Instructions to follow
How many lines below contain the word "analysis"? Reply solely with the number.

Supplied records

------------------------------------------------------------

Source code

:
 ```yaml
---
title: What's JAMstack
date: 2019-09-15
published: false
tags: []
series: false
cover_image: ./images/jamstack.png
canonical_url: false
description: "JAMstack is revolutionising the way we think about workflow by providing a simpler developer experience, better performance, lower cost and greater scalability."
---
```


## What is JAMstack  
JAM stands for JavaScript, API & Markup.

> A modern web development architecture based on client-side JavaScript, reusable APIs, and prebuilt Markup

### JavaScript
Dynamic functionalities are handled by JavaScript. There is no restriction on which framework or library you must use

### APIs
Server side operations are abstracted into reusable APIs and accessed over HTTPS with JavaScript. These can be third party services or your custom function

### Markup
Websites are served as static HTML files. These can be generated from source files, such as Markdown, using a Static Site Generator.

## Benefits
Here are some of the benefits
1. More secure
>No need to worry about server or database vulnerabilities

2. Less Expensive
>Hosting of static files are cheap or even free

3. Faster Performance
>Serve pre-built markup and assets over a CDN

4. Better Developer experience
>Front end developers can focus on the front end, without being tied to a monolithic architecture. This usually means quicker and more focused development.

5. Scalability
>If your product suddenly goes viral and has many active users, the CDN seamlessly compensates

------------------------------------------------------------

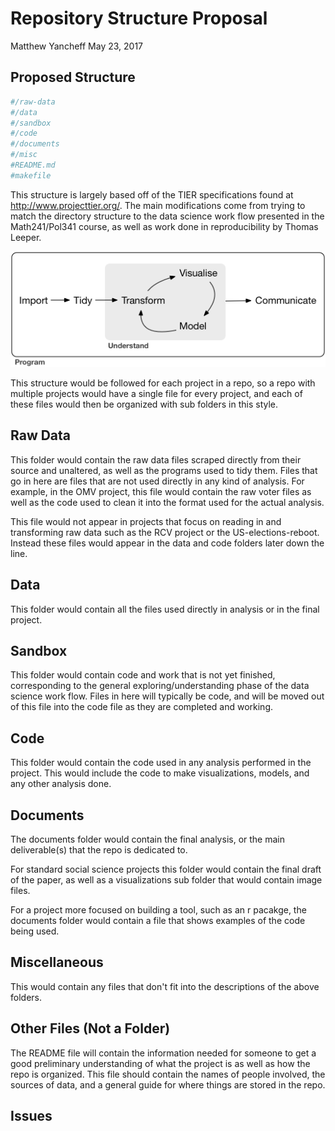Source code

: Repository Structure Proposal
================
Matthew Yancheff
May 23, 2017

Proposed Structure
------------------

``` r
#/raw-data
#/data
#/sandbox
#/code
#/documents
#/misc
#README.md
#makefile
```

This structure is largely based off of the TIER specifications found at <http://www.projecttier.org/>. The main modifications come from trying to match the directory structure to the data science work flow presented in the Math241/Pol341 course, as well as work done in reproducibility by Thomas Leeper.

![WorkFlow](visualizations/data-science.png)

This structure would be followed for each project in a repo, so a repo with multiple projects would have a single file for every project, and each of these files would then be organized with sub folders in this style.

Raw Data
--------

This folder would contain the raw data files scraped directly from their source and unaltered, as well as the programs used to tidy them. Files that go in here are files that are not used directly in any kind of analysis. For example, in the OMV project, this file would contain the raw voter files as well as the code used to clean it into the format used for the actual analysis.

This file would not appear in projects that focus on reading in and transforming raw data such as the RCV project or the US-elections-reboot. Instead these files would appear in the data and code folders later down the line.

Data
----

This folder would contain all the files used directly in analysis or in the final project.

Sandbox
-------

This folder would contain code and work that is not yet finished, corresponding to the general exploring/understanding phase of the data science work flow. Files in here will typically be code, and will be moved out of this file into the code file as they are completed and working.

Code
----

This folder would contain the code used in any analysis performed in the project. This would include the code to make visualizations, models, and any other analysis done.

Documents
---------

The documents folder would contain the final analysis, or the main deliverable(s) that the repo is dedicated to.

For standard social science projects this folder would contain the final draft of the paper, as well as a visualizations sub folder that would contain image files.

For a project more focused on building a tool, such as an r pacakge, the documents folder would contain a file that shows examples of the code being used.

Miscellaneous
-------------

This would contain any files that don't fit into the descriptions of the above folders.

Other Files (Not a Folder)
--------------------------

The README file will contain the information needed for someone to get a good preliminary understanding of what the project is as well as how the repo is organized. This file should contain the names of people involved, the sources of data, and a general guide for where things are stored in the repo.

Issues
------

------------------------------------------------------------

Result below
4